I have over written a file on older verson file. now how to recover that older version file in windows XP Sp2.

Please help me, i am in big trouble please...............
:sigh::4-dontkno


----------



## rajthampi (Oct 30, 2004)

http://www.active-undelete.com/faq-file-overwritten.htm

This could happen only incase if you are more than lucky. Keep in mind, if you are planning to run any data recovery tools, you need to connect your Hard drive as secondary to another computer. Hope this helps


----------



## Amit Anchal (Nov 28, 2007)

Thanx Dear but i have allready try this software.
it doesn't solve my problem.

Please give me any another soluction


----------



## zalmanpeak (Jan 10, 2008)

There is a recover software by "Stellar Pheonix"company, get on the web and test it out. I used it. It works but S L O W. it gets everything.

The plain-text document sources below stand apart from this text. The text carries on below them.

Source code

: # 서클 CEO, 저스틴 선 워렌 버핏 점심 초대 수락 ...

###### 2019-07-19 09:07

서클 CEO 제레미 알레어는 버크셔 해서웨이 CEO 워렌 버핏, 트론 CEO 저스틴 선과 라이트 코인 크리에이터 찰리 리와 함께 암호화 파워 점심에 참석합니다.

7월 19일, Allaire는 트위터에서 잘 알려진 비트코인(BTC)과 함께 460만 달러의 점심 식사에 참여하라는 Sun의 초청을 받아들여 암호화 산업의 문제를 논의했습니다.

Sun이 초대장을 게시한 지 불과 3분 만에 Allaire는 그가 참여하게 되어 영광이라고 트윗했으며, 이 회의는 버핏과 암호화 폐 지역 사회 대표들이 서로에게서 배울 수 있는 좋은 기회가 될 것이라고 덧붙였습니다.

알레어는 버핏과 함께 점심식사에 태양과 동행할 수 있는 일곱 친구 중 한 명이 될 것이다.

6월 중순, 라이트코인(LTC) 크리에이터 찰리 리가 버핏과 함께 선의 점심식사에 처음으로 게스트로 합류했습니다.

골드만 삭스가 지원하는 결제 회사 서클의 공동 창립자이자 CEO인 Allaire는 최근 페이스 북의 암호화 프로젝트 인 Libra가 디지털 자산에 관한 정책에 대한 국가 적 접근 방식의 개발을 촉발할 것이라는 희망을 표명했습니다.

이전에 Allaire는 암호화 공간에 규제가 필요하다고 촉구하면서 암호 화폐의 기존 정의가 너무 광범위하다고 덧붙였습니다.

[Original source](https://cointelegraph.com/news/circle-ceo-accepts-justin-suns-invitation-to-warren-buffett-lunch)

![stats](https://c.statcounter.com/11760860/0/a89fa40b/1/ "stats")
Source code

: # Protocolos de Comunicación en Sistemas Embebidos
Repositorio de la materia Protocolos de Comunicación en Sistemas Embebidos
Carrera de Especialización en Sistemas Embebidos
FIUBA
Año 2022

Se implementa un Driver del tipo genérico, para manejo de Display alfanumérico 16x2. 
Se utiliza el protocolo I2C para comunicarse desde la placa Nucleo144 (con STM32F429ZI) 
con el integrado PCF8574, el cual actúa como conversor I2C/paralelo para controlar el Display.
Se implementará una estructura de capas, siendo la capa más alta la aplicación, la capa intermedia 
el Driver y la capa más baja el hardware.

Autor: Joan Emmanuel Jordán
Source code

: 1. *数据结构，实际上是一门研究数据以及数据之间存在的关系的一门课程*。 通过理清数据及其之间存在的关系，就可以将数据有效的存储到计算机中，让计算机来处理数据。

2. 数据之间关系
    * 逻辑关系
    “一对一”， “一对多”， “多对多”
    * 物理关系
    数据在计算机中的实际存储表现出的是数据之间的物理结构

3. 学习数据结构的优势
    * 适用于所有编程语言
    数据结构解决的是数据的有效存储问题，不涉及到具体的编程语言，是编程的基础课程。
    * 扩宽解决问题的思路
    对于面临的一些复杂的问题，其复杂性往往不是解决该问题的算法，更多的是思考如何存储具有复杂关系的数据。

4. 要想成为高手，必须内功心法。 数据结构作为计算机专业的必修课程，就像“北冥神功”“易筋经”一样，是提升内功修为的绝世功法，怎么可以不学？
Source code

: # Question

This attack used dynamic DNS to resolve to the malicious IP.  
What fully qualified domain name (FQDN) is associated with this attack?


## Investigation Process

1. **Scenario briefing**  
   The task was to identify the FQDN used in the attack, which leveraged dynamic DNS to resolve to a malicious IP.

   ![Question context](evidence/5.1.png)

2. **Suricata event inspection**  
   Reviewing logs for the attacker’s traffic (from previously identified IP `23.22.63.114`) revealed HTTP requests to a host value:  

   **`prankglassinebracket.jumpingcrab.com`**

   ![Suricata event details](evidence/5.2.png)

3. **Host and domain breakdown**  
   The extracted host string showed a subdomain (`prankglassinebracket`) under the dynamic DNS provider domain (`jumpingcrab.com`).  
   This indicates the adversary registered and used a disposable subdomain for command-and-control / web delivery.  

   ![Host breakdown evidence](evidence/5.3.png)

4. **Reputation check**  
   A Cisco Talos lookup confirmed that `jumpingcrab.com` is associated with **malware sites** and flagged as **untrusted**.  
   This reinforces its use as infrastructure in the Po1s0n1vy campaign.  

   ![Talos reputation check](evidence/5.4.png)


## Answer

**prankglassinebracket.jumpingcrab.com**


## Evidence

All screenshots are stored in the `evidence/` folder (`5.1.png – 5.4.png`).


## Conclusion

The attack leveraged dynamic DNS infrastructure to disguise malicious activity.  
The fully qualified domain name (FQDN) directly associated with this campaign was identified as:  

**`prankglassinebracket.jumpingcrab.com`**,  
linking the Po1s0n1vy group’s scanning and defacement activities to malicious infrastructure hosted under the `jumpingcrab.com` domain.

They have it for different OSes and file formats.
Good Luck
zalmanpeak


----------



## seahawk83 (Dec 22, 2007)

what file was over written? is this causing any issues


----------



## Amit Anchal (Nov 28, 2007)

It was lotus notes Archive data (nsf file)


----------



## smotala1 (Nov 13, 2009)

*Recovering a deleted folder*

Hi TechSupport, I am in much distress because i've deleted a folder with important work and school related info, it happened about 2-3 weeks ago. Is it possible to recover this? IF yes PLEASE email me at [email protected] or post here or whatever. I've tried some different programs and they are not pulling up my files or the whole folder and the programs are confusing. CAN SOMEONE PLEASE HELP ME THANk you.


----------